Beyond this, the reform was market-oriented enough to persuade IMF officials to include the yuan in its special drawing rights that November. This fanned longstanding fears of the yuan dislodging the dollar from its paramount position in global foreign exchange trading and reserves, but that hasn’t happened. As Exhibit 2 shows, the yuan’s introduction into official forex reserves hasn’t seen a spectacular spike.

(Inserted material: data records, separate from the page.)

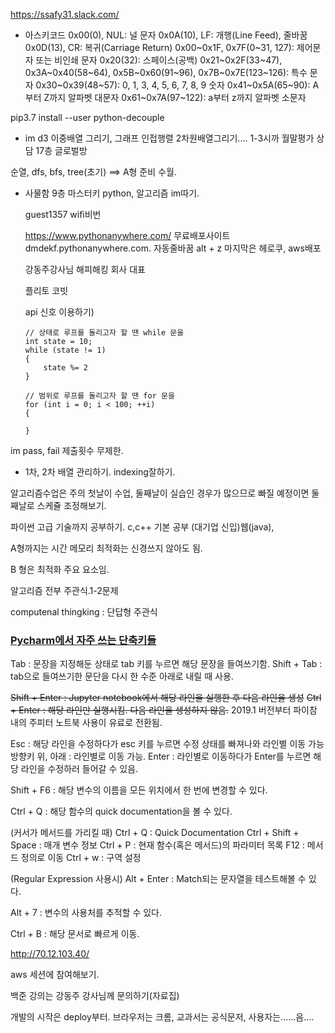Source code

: https://ssafy31.slack.com/

- 아스키코드
  0x00(0), NUL: 널 문자
  0x0A(10), LF: 개행(Line Feed), 줄바꿈
  0x0D(13), CR: 복귀(Carriage Return)
  0x00~0x1F, 0x7F(0~31, 127): 제어문자 또는 비인쇄 문자
  0x20(32): 스페이스(공백)
  0x21~0x2F(33~47), 0x3A~0x40(58~64), 0x5B~0x60(91~96), 0x7B~0x7E(123~126): 특수 문자
  0x30~0x39(48~57): 0, 1, 3, 4, 5, 6, 7, 8, 9 숫자
  0x41~0x5A(65~90): A부터 Z까지 알파벳 대문자
  0x61~0x7A(97~122): a부터 z까지 알파벳 소문자

pip3.7 install --user python-decouple 

- im d3
  이중배열 그리기, 그래프 인접행렬 2차원배열그리기....
  1-3시까
   월말평가
  상담 17층 글로벌방

순열, dfs, bfs, tree(초기) ==> A형 준비 수월.

- 사물함 9층 마스터키
  python, 알고리즘 im따기.

  guest1357 wifi비번

  https://www.pythonanywhere.com/
  무료배포사이트
  dmdekf.pythonanywhere.com.
  자동줄바꿈 alt + z
  마지막은 헤로쿠, aws배포

  강동주강사님
  해피해킹 회사 대표

  플리토 코빗

  api 신호 이용하기)

      // 상태로 루프를 돌리고자 할 땐 while 문을
      int state = 10;
      while (state != 1)
      {
          state %= 2
      }
      
      // 범위로 루프를 돌리고자 할 땐 for 문을
      for (int i = 0; i < 100; ++i)
      {
      
      }

im pass, fail 제출횟수 무제한. 

- 1차, 2차 배열 관리하기. indexing잘하기.

알고리즘수업은 주의 첫날이 수업, 둘째날이 실습인 경우가 많으므로 빠질 예정이면 둘째날로 스케쥴 조정해보기.

파이썬 고급 기술까지 공부하기. c,c++ 기본 공부 (대기업 신입)웹(java),

A형까지는 시간 메모리 최적화는 신경쓰지 않아도 됨.

B 형은 최적화 주요 요소임.

알고리즘 전부 주관식.1-2문제

computenal thingking : 단답형 주관식 



### [Pycharm에서 자주 쓰는 단축키들](http://pertinency.blogspot.com/2018/10/pycharm.html)

Tab : 문장을 지정해둔 상태로 tab 키를 누르면 해당 문장을 들여쓰기함.
Shift + Tab : tab으로 들여쓰기한 문단을 다시 한 수준 아래로 내릴 때 사용.

~~Shift + Enter : Jupyter notebook에서 해당 라인을 실행한 후 다음 라인을 생성~~
~~Ctrl + Enter : 해당 라인만 실행시킴. 다음 라인을 생성하지 않음.~~
2019.1 버전부터 파이참 내의 주피터 노트북 사용이 유료로 전환됨.

Esc : 해당 라인을 수정하다가 esc 키를 누르면 수정 상태를 빠져나와 라인별 이동 가능
방향키 위, 아래 : 라인별로 이동 가능.
Enter : 라인별로 이동하다가 Enter를 누르면 해당 라인을 수정하러 들어갈 수 있음.

Shift + F6 : 해당 변수의 이름을 모든 위치에서 한 번에 변경할 수 있다.

Ctrl + Q : 해당 함수의 quick documentation을 볼 수 있다.

(커서가 메서드를 가리킬 때)
Ctrl + Q : Quick Documentation
Ctrl + Shift + Space : 매개 변수 정보
Ctrl + P : 현재 함수(혹은 메서드)의 파라미터 목록
F12 : 메서드 정의로 이동
Ctrl + w : 구역 설정

(Regular Expression 사용시)
Alt + Enter : Match되는 문자열을 테스트해볼 수 있다.

Alt + 7 : 변수의 사용처를 추적할 수 있다.

Ctrl + B : 해당 문서로 빠르게 이동.

http://70.12.103.40/



aws 세션에 참여해보기.

백준 강의는 강동주 강사님께 문의하기(자료집)

개발의 시작은 deploy부터. 브라우저는 크롬, 교과서는 공식문저, 사용자는......음....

Almost a decade later, its share is 2.1%.
Exhibit 2: Share of Allocated Global Central Bank Reserves by Currency
Source: IMF, as of 8/11/2025. “Other” includes the Australian dollar, Canadian dollar, Swiss franc, and the IMF’s definition of “other currencies,” which include the Nordic currencies, the Singapore and New Zealand dollars and various Emerging Market currencies.
To us, there are two lessons for investors from this decade-old event. One is the standard reminder not to overrate narratives of the moment, which often prove wrong with just a little bit of time. The devaluation freakout has so clearly fallen into a memory hole that we found only one media reference to it in English.[i]
Two, the recurrent fear over the yuan dethroning the dollar remains far-fetched. In almost 10 years, its share has barely grown at all—and it has actually inched lower since 2022. So happy Chinese Devaluation 10th anniversary, to all who celebrate. Don’t party too hard.
[i] “10 Years to the Day, China’s Big Yuan Devaluation Set Off Shock Waves – What Has Changed?” Sylvia Ma, South China Morning Post¸ 8/11/2025.